1. Guevara, Antonio de. Epístolas familiares, I, 47.

2. Este discurso está en relación con el del Villano del Danubio, muy importante en el libro tercero, al que Marco Aurelio presenta así: "Por cierto, quando yo le vi entrar en el Senado, imaginé que era algún animal en figura de hombre, y después que le oý lo que dixo, juzgué ser uno de los dioses, si dioses ay entre los hombres".

3. Este párrafo está inspirado, expresión por expresión, en la alocución de Dídimo a Alejandro, versión castellana de Valerio Máximo, que por una vez Guevara simplifica y no amplifica: "De lo que razonable vejez nos consiente non vivimos [más], la tierra no rompemos ni le quitamos su natural belleza, ygual pobredad nos faze a todos ricos, sin codiciar algo vivimos contentos de lo que nos ha dado natura, no avemos salvo una ley, la qual es no fazer contra el derecho de natura, [no] fazemos edificio alguno, ningunas armas por ende usamos, no con ninguno nos combatimos". Nuestro autor añade al hecho de que tienen poca vida que tienen poca gente, quizás para preparar el camino a sus leyes sobre la limitación de edades e hijos.

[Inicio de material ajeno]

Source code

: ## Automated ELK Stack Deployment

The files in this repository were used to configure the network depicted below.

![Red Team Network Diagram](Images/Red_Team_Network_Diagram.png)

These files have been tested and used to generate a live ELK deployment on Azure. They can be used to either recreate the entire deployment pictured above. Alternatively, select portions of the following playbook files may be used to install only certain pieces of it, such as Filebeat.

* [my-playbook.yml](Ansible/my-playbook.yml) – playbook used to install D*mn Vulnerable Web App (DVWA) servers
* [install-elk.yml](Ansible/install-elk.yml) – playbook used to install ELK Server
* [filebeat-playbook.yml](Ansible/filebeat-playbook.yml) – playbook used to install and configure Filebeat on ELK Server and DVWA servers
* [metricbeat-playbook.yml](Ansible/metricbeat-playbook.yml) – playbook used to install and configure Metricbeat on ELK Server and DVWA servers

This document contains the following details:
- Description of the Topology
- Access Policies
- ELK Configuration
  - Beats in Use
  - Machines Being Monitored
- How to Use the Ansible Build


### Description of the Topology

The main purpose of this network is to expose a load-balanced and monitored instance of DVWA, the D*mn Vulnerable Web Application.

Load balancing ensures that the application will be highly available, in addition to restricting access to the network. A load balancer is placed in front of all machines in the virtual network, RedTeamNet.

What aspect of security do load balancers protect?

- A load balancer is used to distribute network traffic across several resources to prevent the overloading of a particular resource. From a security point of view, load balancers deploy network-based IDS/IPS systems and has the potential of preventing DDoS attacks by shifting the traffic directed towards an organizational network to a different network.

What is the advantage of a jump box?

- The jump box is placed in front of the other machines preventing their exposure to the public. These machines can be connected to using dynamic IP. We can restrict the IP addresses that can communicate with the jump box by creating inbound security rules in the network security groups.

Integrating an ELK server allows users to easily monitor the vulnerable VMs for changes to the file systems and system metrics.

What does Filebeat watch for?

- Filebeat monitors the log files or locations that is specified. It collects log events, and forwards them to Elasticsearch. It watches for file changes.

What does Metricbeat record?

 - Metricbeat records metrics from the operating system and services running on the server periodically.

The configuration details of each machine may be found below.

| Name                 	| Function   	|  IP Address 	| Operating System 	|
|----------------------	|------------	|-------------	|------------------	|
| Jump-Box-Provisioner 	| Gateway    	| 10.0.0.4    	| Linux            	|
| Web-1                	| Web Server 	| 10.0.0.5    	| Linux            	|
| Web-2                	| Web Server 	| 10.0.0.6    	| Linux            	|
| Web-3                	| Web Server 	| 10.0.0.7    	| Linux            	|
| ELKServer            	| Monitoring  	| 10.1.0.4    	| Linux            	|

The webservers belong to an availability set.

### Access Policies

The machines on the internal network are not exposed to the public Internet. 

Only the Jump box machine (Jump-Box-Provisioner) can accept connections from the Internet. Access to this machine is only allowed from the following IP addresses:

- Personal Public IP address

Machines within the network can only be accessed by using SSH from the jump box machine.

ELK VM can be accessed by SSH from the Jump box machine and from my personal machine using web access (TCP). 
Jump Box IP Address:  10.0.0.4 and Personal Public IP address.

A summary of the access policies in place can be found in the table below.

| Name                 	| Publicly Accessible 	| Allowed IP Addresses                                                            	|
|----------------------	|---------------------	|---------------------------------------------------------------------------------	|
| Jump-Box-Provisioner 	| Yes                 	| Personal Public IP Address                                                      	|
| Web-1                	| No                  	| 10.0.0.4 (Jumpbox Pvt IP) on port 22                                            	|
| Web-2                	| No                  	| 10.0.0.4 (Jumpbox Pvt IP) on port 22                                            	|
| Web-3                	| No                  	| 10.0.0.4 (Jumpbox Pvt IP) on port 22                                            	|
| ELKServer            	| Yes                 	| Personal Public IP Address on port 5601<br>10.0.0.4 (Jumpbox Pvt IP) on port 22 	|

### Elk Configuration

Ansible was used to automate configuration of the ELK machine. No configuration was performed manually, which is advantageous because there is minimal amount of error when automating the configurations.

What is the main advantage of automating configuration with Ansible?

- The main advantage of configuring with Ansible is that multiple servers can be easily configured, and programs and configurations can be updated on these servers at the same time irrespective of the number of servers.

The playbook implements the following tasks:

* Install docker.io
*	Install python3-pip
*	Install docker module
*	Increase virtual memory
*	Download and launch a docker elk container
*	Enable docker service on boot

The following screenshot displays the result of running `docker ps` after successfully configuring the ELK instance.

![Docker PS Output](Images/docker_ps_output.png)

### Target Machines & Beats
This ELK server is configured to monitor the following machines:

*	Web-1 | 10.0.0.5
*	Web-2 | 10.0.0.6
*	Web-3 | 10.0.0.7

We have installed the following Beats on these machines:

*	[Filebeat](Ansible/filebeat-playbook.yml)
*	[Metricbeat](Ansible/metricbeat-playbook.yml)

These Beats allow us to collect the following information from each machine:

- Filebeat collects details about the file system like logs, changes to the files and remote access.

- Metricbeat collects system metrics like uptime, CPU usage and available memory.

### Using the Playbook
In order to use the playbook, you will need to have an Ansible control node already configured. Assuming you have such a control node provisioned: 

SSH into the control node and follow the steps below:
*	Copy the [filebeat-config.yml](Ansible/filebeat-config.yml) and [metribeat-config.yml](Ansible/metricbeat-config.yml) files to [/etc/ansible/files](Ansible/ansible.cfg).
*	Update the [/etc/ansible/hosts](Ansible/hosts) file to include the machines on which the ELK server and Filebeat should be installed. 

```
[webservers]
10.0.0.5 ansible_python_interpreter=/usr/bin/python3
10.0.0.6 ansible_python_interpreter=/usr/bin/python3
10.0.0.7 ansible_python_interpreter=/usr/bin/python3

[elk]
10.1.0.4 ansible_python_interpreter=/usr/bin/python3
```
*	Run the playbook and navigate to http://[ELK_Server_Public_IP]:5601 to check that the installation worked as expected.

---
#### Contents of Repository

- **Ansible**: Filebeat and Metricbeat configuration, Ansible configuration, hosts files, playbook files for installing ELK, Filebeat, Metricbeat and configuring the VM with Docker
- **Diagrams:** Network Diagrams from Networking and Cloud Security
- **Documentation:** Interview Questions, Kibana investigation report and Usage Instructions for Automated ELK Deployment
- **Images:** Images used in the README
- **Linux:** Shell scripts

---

4. Guevara está muy influido por el pensamiento estoico de Séneca. Esta sentencia no está lejos de la expresión del filósofo de que es preferible la dignidad del suicidio a la amenaza cotidiana y la de que la muerte es puerta de la única verdad y del reposo eterno.

5. El 7 es el número guevariano por excelencia. Aquí anuncia siete leyes y luego sólo enuncia seis, por lo que algunas ediciones posteriores han enmendado el número. O bien el autor pensó que iban a ser siete y después no escribió más que seis -de lo que era perfectamente capaz- o se ha perdido texto. Todas son invenciones, ninguna aparece citada por nadie en relación con los garamantes ni los maságetas, responden tan sólo al ideario del autor.

6. Isaac Asimov, en su novela Un guijarro en el cielo (Pebble in the Sky, 1950), describe un Tierra escasa en recursos donde se elimina a las personas al cumplir los 50 años, edad que se rebaja a 21 en el libro y 28 en la película La fuga de Logan (Logan's Run, 1957), de William Francis Nolan y Georges Clayton Johnson, cifras que dejan a Guevara más cerca de Asimov que de Nolan&Johnson.